The car industry has slammed the federal government for not consulting with them, and say the industry faces severe damage from cuts to fringe benefits tax concessions.

Yesterday, the federal government has announced changes to the fringe benefits tax (FBT), in an effort to claw back around $1.8 billion a year. The changes were made as the federal government moved from the carbon tax to a floating carbon emissions trading scheme, which will hit revenues by $3.8 billion.

Car dealers, lease providers and manufacturers including Ford, Toyota and Holden have all expressed alarm at the changes and were angry that they weren’t consulted. The FBT changes are designed to stop people from claiming a tax deduction for the private use of business cars, with all employees salary-packaging a car forced to keep log books to justify the business use from April 2014.

Salary packaging companies like Smartsalary and McMillan Shakespeare (ASX:MMS) have both suggested that the changes will have a significant effect on their businesses. Smartsalary’s Simon Ellis went one further, stating that it will mean a very significant reduction in vehicle leases, if not the complete end.

Mr Ellis also lashed out at the government’s claim that the new rules are targeted at high-income earners. More than a third of such car owners earn less than $80,000 a year, he said.
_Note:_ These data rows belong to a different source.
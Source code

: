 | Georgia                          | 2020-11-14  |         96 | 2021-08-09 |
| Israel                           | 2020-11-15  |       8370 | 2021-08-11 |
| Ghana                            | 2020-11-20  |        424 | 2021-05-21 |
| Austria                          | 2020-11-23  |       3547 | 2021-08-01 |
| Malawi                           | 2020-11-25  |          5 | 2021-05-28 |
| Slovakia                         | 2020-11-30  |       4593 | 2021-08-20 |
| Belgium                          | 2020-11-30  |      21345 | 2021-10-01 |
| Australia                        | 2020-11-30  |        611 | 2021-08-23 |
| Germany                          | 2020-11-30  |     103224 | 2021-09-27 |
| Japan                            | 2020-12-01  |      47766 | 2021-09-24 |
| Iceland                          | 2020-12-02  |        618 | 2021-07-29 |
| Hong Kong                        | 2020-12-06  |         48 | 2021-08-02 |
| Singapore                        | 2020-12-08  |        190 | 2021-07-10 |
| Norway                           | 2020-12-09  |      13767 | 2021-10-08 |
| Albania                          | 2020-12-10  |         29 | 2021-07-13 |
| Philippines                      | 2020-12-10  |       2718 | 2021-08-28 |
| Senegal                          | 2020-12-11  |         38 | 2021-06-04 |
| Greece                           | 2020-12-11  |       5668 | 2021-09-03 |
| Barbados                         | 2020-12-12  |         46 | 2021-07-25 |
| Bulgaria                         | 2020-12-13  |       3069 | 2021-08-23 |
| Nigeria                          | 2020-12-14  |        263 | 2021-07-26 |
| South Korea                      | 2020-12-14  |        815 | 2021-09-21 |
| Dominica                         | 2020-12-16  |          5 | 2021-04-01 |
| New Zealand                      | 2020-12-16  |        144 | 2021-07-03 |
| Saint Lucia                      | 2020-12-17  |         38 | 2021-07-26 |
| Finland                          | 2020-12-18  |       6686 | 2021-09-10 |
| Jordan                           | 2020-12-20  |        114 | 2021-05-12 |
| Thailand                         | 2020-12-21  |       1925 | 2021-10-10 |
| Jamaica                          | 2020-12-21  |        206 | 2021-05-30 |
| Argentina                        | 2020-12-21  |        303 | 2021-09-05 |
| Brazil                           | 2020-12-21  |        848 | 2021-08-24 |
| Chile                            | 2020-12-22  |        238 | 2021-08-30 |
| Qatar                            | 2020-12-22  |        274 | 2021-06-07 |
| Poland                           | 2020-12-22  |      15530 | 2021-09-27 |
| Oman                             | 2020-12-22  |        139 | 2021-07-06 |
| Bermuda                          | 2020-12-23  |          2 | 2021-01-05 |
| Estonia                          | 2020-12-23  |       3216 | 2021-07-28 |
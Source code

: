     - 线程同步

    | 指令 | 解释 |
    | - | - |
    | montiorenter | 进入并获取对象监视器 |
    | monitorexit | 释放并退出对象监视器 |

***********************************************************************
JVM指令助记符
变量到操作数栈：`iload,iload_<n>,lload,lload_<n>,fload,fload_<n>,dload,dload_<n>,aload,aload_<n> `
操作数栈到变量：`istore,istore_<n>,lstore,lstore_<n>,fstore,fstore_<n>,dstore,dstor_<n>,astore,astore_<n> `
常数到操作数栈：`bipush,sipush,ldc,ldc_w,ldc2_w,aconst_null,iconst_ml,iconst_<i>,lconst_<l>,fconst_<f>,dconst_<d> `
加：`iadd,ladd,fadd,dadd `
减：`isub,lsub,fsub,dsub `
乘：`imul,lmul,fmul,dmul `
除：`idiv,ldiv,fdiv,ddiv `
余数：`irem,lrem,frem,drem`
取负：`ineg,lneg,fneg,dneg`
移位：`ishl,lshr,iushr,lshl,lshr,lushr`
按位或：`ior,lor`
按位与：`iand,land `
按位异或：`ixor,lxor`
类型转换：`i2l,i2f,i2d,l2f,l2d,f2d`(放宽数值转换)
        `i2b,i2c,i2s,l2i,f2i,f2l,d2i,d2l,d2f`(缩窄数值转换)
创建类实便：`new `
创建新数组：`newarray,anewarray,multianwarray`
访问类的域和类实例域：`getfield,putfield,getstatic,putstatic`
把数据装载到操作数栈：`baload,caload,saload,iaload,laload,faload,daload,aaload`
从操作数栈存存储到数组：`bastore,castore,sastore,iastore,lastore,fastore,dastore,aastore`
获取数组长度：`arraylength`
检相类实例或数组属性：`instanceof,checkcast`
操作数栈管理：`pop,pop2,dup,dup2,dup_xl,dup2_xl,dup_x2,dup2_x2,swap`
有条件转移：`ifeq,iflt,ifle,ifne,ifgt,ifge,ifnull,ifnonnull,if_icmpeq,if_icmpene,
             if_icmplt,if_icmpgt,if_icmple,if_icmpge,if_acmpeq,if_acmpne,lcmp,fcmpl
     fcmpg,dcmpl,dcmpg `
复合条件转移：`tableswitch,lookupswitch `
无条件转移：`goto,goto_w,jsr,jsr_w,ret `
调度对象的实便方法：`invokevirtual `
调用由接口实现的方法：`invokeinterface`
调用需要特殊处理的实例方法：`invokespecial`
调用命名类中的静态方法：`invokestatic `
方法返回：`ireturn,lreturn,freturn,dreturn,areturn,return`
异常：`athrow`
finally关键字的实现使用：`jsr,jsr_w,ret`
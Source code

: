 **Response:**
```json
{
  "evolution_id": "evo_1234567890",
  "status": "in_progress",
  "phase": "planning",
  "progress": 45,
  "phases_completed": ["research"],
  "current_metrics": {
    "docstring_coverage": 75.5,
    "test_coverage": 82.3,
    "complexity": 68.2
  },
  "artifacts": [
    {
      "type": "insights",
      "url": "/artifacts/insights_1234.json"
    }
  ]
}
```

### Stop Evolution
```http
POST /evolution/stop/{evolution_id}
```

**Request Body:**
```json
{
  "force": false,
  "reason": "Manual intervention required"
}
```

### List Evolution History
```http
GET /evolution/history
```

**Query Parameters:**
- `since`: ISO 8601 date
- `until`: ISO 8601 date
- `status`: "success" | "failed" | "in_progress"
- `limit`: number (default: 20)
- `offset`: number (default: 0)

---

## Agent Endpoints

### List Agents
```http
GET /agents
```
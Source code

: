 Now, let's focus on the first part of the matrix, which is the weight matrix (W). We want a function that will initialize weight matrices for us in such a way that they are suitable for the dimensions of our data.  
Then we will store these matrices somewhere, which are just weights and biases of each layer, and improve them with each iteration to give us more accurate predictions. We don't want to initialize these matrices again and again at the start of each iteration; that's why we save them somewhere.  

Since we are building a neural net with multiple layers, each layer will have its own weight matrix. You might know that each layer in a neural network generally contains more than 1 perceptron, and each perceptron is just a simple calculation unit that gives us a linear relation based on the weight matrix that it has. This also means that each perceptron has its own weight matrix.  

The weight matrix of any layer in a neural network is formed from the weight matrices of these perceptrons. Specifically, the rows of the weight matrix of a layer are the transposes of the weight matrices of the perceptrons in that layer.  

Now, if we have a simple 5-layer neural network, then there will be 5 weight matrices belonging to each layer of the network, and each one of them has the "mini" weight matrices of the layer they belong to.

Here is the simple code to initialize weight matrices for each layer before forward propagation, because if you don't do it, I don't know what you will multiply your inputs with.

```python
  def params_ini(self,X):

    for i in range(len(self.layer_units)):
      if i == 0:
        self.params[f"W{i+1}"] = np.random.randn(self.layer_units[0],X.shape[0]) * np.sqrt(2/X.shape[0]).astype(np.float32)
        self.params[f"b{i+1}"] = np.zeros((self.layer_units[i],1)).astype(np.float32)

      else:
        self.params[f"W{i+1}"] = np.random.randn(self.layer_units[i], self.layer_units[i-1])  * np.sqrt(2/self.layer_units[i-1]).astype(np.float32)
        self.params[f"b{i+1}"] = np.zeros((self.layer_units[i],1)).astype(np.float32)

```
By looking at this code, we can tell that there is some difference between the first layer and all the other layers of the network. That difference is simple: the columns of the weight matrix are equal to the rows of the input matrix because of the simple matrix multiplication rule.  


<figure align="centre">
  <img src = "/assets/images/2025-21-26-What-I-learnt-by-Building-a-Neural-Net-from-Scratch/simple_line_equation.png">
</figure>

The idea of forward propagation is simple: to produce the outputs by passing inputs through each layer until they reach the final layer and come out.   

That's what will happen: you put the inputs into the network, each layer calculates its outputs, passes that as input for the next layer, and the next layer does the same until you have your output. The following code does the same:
At least 25% of all new cars purchased in Australia were under leases or otherwise salary packaged according to Remunerator managing director Mathew Honan. That could have a significant impact on Australia’s car manufacturing industry and could see Ford cease local manufacturing earlier than its planned 2016 finish. It could also see Holden and Toyota pushed to close down their local manufacturing operations, putting thousands of jobs at risk.

Not everyone was pessimistic about the proposed changes, with car retailer Automotive Holdings Group’s (ASX:AHE) managing director Bronte Howson saying that the changes were unlikely to have a major or sustained impact on the group. Similarly, listed car dealer, AP Eagers (ASX:APE) said salary-sacrificed cars represent less than 5% of the company’s new car sales volume.

Foolish takeaway

Investors appear to be expecting the worst, with McMillan Shakespeare’s shares falling 8% before it went into a trading halt, and at this stage likely to fall much further when the shares resume trading. History has shown that the worst is unlikely to occur, and investors may have over-reacted.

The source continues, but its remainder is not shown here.